Cuando estuvieron a salvo en la camioneta, Sofía cerró dando un portazo y subió la ventanilla. Temblaba.

– ¿Qué hay en la bolsa? -preguntó Santi con impaciencia, empezando a encontrar divertida la situación.

– No sé por qué sonríes. No tiene nada de gracioso. ¡Ábrela tú! -chilló y se la dio. Santi la abrió despacio y miró dentro con mucha cautela, como si esperara encontrar algo grotesco. Entonces se echó a reír de puro alivio.

– ¿Y bien?

– ¡No vas a creerlo! Es un esqueje… de ombú, para que lo plantes.

– ¿Un ombú? ¿Qué diantre voy a hacer con un ombú?

– Bueno, desde luego no crecerá en Inglaterra -dijo Santi empezando reír de nuevo.

– Qué mujer tan extraña. ¿Qué edad tendrá? Yo pensaba que era una anciana hace muchos años -exclamó Sofía acalorada-. Debería estar enterrada.

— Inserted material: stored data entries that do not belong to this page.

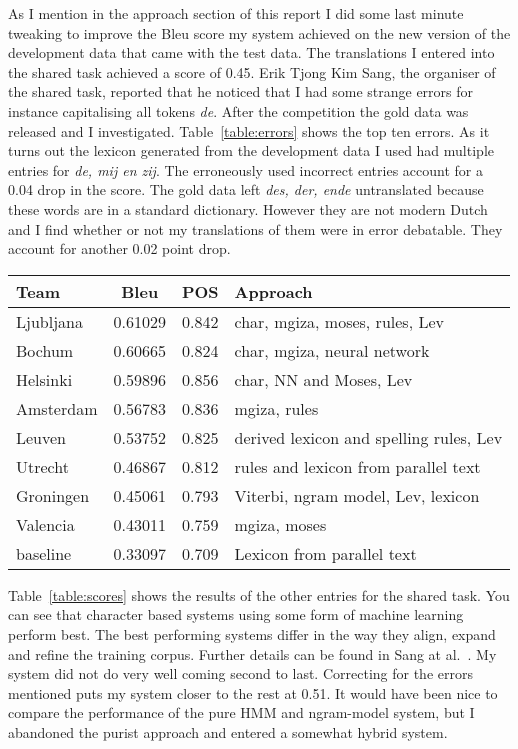 \documentclass[11pt]{article}
\begin{document}
As I mention in the approach section of this report I did some last minute tweaking to improve the Bleu score my system achieved on the new version of the development data that came with the test data. The translations I entered into the shared task achieved a score of 0.45. Erik Tjong Kim Sang, the organiser of the shared task, reported that he noticed that I had some strange errors for instance capitalising all tokens \emph{de}. After the competition the gold data was released and I investigated. Table~\ref{table:errors} shows the top ten errors. As it turns out the lexicon generated from the development data I used had multiple entries for \emph{de, mij en zij}. The erroneously used incorrect entries account for a 0.04 drop in the score. The gold data left \emph{des, der, ende} untranslated because these words are in a standard dictionary. However they are not modern Dutch and I find whether or not my translations of them were in error debatable. They account for another 0.02 point drop. 

\begin{table*}[ht]
  \centering
  \caption{Scores from the different teams}
  \label{table:scores}
  \begin{tabular}{l c c l}
    Team & Bleu & POS & Approach \\
    \hline
    Ljubljana & 0.61029 & 0.842 & char, mgiza, moses, rules, Lev\\
    Bochum & 0.60665 & 0.824 & char, mgiza, neural network \\
    Helsinki & 0.59896 & 0.856 & char, NN and Moses, Lev \\
    Amsterdam & 0.56783 & 0.836 & mgiza, rules \\
    Leuven & 0.53752 & 0.825 & derived lexicon and spelling rules, Lev \\
    Utrecht & 0.46867 & 0.812 & rules and lexicon from parallel text \\
    Groningen & 0.45061 & 0.793 & Viterbi, ngram model, Lev, lexicon \\
    Valencia & 0.43011 & 0.759 & mgiza, moses \\
    baseline & 0.33097 & 0.709 & Lexicon from parallel text \\
  \end{tabular}
\end{table*}

Table~\ref{table:scores} shows the results of the other entries for the shared task. You can see that character based systems using some form of machine learning perform best. The best performing systems differ in the way they align, expand and refine the training corpus. Further details can be found in Sang at al.~. My system did not do very well coming second to last. Correcting for the errors mentioned puts my system closer to the rest at 0.51. It would have been nice to compare the performance of the pure HMM and ngram-model system, but I abandoned the purist approach and entered a somewhat hybrid system.
\end{document}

– ¿Por qué te habrá dado un ombú? -murmuró Santi, frunciendo el ceño-. Incluso me sorprende que supiera quién eres.

Encendió el motor y Sofía vio aliviada que dejaban atrás el pueblo y emprendían el camino hacia Santa Catalina.

– ¿Qué habrá querido decir con eso de almas gemelas? -dijo Sofía después de un rato.

– No lo sé.

– Pero tiene razón. Lo somos. Aunque no creo que haga falta ser clarividente para ver eso. Es horripilante. El problema es que la gente cree en ella -dijo Sofía enfadada-. Soledad la primera.

– Oh, ¿y tú no? -dijo Santi, y en sus labios empezó a insinuarse una sonrisa.

– ¡Claro que no!

– Entonces, ¿por qué estamos hablando de ella? Si no creyeras en ella, ni siquiera te molestarías en pensar en ella.

– Eso no tiene sentido. No creo en ella, es un estorbo, y creo que no debería ir por ahí asustando a la gente. No creo en brujas.

– Pero sí crees en la magia del ombú.

– Eso es diferente.

– No, no lo es.

– Sí que lo es. La Vieja Bruja está loca, deberían encerrarla. El ombú es algo totalmente distinto. Representa la magia de la naturaleza.

– Chofi.

– Qué -respondió irritada. Entonces miró a Santi y vio que en su rostro empezaba a asomar una sonrisa.

– ¿Alguna vez el ombú ha cumplido alguno de tus deseos? -preguntó sin apartar los ojos de la carretera, como si necesitara concentrarse en algo para no echarse a reír.

– Sí.

– ¿Cuál?

– Una vez pedí que te enamoraras de mí -respondió Sofía y sonrió triunfante.

– No creo que eso tuviera nada que ver con el ombú.

– ¡Tú qué sabrás! -exclamó-. No entiendes el poder de la naturaleza. ¿Sabes una cosa?, apuesto lo que quieras a que este esqueje crece en Inglaterra.

Sofía se giró y vio que Santi sonreía.